Aahung

Pen with a purpose: Aahung’s first Screenwriters’ Workshop 2019

In this day and age, no one can deny the great power of television and mass media. Despite the cyber revolution, television remains a powerful medium to inform, educate, entertain, and create awareness. It serves to advocate, whether subtly or forcefully, and it definitely affects how the audience thinks about or relates to certain subjects. It is also undeniable that Pakistani culture is steeped in patriarchy, which is perpetuated through various media, one of them being television.

Pakistani dramas are often thought to be portraying ‘reality’, but a great deal of sexism and misogyny seeps in, inconspicuously influencing attitudes and behaviors. Media influences our everyday choices more than we realize. These dramas are adamant to constrain women to certain roles and stereotypes. It is significant to address them and break these shells, because women need to see themselves as able and balanced human beings whose worth doesn’t depend on social norms and their physical attributes.

Keeping in mind the overarching the influence of television, Aahung has reached out to this particular group to not only attempt to bring change through this medium, to change perceptions of the issues outlined above, but to also draw focus towards burning issues that are largely ignored. For instance, overpopulation is hardly ever brought into focus, or development for that matter. Most serious issues brought to light are in a sensationalist or reductionist manner.

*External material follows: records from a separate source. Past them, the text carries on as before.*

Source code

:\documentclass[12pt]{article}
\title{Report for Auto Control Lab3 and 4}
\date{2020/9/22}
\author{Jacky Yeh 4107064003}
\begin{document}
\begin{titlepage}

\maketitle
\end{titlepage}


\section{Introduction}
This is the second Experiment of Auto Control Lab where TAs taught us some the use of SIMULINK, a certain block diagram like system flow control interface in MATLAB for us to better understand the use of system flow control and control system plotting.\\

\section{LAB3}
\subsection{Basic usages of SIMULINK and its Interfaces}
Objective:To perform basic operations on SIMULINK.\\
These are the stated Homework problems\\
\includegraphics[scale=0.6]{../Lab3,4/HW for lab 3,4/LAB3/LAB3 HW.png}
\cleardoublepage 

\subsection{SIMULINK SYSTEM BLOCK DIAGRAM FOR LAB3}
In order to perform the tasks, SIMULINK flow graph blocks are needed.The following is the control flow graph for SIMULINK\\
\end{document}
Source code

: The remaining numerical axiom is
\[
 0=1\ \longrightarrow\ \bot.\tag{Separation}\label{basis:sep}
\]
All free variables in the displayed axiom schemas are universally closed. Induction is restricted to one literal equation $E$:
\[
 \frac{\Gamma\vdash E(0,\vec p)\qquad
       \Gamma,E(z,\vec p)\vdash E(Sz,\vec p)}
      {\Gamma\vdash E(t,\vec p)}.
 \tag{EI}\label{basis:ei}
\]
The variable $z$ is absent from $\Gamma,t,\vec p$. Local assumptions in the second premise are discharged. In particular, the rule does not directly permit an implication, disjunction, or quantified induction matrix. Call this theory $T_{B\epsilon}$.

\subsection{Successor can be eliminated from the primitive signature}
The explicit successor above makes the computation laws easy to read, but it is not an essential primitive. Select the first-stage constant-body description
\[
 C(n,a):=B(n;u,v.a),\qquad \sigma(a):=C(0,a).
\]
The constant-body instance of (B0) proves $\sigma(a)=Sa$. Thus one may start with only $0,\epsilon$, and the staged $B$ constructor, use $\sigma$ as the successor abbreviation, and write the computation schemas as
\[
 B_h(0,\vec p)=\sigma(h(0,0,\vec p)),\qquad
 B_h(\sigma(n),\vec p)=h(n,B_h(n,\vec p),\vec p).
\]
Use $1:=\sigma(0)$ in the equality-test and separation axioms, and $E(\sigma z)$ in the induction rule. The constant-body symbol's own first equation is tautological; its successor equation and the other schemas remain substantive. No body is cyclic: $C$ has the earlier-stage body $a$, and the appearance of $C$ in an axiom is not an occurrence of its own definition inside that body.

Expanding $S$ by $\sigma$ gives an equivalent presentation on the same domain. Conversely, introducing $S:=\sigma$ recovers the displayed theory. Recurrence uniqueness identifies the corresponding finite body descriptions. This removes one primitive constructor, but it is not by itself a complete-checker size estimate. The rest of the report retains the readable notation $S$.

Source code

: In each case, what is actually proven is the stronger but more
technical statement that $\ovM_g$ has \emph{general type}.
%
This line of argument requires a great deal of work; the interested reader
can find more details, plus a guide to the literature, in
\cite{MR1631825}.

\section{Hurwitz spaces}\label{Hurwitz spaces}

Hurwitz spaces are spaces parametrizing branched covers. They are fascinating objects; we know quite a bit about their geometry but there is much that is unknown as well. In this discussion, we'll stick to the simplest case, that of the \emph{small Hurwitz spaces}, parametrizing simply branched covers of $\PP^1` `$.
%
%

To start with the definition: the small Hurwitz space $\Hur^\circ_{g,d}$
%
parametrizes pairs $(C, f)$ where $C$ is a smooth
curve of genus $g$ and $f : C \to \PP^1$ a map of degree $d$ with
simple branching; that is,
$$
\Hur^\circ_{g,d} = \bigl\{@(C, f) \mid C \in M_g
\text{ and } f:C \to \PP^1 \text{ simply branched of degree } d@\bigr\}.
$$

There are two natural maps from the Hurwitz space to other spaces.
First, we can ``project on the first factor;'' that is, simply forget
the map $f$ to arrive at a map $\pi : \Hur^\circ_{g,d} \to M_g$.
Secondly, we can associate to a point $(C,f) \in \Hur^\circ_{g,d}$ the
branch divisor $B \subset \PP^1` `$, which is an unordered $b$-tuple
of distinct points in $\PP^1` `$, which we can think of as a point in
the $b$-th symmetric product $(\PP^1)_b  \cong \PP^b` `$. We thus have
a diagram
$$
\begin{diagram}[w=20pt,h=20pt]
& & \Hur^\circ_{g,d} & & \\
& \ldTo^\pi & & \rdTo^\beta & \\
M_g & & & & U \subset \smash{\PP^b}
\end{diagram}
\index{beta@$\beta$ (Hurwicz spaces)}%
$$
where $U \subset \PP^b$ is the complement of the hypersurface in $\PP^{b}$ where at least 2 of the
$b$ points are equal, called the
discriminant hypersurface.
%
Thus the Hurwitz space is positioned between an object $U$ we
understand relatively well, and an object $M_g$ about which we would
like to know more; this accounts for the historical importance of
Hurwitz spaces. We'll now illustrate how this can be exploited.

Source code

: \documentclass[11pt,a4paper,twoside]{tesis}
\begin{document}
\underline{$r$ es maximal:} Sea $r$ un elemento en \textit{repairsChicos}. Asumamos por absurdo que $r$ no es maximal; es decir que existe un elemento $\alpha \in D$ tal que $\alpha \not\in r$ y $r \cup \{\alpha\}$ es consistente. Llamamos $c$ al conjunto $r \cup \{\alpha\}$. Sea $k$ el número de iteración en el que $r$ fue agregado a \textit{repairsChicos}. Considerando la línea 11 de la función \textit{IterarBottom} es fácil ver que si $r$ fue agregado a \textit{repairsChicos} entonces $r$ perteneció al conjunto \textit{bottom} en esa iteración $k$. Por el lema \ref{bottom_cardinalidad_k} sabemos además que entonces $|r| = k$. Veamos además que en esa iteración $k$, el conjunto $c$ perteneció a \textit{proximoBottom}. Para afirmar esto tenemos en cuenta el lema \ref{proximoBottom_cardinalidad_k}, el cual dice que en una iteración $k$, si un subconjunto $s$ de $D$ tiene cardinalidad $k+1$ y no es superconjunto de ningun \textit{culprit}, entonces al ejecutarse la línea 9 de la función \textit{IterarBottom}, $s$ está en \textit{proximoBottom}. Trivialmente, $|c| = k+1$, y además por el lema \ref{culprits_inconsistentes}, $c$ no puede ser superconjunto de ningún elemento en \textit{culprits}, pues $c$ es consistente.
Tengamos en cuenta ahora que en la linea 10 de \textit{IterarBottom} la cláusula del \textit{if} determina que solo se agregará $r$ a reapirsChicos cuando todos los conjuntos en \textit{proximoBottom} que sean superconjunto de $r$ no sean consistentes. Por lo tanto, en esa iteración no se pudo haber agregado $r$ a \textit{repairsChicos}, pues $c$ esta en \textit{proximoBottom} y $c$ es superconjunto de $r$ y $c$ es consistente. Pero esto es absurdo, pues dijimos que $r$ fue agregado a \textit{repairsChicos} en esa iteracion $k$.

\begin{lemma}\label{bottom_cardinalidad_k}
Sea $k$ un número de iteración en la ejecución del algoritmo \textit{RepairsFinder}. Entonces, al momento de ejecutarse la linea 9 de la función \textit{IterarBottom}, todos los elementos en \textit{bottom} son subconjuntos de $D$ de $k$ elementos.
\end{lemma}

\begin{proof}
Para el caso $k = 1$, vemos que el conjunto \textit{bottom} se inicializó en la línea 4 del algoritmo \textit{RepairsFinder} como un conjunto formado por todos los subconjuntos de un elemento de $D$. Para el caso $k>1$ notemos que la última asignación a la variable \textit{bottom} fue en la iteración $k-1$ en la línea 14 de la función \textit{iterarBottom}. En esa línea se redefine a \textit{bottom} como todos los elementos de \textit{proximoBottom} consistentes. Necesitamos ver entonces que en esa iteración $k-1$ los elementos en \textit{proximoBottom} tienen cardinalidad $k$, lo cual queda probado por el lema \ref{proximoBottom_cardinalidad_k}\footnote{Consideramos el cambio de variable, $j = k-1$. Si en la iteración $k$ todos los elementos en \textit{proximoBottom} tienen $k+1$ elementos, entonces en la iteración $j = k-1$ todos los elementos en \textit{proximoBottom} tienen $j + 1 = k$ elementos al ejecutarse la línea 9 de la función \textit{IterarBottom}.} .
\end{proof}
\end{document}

A two-day Screenwriters’ workshop was hosted by Aahung where the attendees were provided with an overview of Aahung and SRHR. These were followed by detailed sessions about the various areas of SRHR that have deep ties with social issues especially those that have attached stigmas and taboos that the average Pakistani deals with on a daily basis. Above-mentioned SRHR topics that are often not covered or ill-presented in local media were dealt with in detail. A group of seasoned Aahung trainers imparted the training along with renowned media personalities:

Misbah Khalid is no stranger to the entertainment business. As a director and producer she has used her influence to write dramas with strong female protagonists. She has directed Meray Paas Paas and Tumhari Mariam and has a number of feathers in her prestigious cap.

Sabahat Zakariya is a senior journalist who has written for most major publications in Pakistan on subjects ranging from education, health, politics, women’s rights and cultural criticism. In 2015 she was awarded the Falak Sufi Scholarship for a Masters in Journalism/Near Eastern Studies at New York University where she wrote her final thesis on the changing dynamics for single women in Pakistan. She is currently in the process of turning this thesis into a book for Bloomsbury India. She is also Deputy Editor at The News on Sunday and runs a YouTube channel, Facebook and Instagram page called Feminustani that denconstructs Pakistani popular culture and social mores from a feminist angle.

Media is an influential means to mould opinions. The time has come when production houses, producers, directors, and screenwriters exhibit responsibility and move away from stereotypes created and perpetuated by irresponsible dramas over the decades. Albeit slowly, more projects like these shall help change the opinion, attitude, and behavior of individuals and society over time.